Why does TechCrunch decide to join the chorus of insinuations about the sexual habits of Wikileaks' Julian Assange?
Tony Curzon Price
Tony Curzon Price
7 September 2010

There are very serious questions raised by Wikileaks' release of the Afghanistan papers. The greatest is whether Wikileaks' treatment of the information has endangered individuals in Afghanistan. If it has, and if Julian Assange, the peripatetic face of Wikileaks has been irresponsible with this sort of information, he needs to be brought to task for it. Zittrain is, as usual, cool and reasonable on what questions the leak raises.

But none of the questions around Wikileaks' treatment of the information, it seems to me, is much illuminated by the question – in itself also possibly important – of Assange's treatment of any women.

Is there a slur campaign? Who knows. But even if one was not started to discredit the man, there is certainly a rather odd bandwagon of slurring. Why, for example, does Techcrunch think it needs to comment on the matter. TechCrunch is a successful technology blog. It keeps me up-to-date with what's interesitng in the (mostly) Silicon Valley world of software start-ups. It has a refreshingly young gonzo style that makes me all nostalgic for the Internet bubble of the turn of the century.

The insinuating piece about Assaange, however, was not about technology and had no art to it at all. It relates sexual mores - the accusations are certainly reprehensible if true - to a judgement about Wikileak's handling of the Afghan material. The central argument seems to be that:

... delicate diplomancy and skirting the choppy waters of international issues which involve thousands of lives – like releasing highly sensitive government information about the Iraq war – is not the kind of thing you want someone who is careless about their personal life to take charge of.
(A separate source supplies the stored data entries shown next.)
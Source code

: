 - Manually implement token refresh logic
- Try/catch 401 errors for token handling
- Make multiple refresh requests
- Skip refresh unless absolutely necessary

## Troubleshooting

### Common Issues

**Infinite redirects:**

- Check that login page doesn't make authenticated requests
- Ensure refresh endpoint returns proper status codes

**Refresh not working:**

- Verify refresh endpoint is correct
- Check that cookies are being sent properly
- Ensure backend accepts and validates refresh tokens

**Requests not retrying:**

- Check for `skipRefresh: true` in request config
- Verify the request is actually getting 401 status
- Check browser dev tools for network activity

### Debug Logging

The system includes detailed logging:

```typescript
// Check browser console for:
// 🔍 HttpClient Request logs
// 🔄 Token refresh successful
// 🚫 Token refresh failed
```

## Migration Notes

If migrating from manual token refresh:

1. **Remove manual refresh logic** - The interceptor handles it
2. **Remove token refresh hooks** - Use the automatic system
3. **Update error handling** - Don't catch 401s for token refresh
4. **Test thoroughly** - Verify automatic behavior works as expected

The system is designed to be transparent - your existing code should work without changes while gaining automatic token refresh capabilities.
When TechCrunch reports stories about the mores of one of their poster boys, Mark Zuckerberg, founder of Facebook, there is plenty of giggling, but no implication that the software suffers from his dating habits.
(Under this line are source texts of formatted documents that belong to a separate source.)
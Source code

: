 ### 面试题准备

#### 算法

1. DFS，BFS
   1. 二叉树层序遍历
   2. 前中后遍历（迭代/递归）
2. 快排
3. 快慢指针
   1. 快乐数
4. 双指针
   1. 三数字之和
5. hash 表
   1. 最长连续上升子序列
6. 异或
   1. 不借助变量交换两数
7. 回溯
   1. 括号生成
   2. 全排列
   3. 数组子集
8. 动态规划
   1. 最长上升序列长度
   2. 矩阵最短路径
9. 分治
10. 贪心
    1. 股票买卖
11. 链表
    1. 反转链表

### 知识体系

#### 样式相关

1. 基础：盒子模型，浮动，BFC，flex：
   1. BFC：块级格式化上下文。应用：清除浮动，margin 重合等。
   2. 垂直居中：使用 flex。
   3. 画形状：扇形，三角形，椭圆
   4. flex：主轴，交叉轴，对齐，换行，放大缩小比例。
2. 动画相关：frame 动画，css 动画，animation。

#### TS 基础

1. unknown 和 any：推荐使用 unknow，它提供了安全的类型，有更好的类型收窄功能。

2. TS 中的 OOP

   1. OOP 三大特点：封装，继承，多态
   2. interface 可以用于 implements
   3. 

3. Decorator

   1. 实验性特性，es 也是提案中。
So why the link here? And what possessed an influential Technology blog to wade in like that? When they report on software, they know that it's about what the code does, and only peripherally about who does it. Without knowing whether what Assange has done as Wikileaks is good or not, I think it needs answering in terms of its influence on political and military events, and not with reference to what he may or may not have done as a casual sex partner.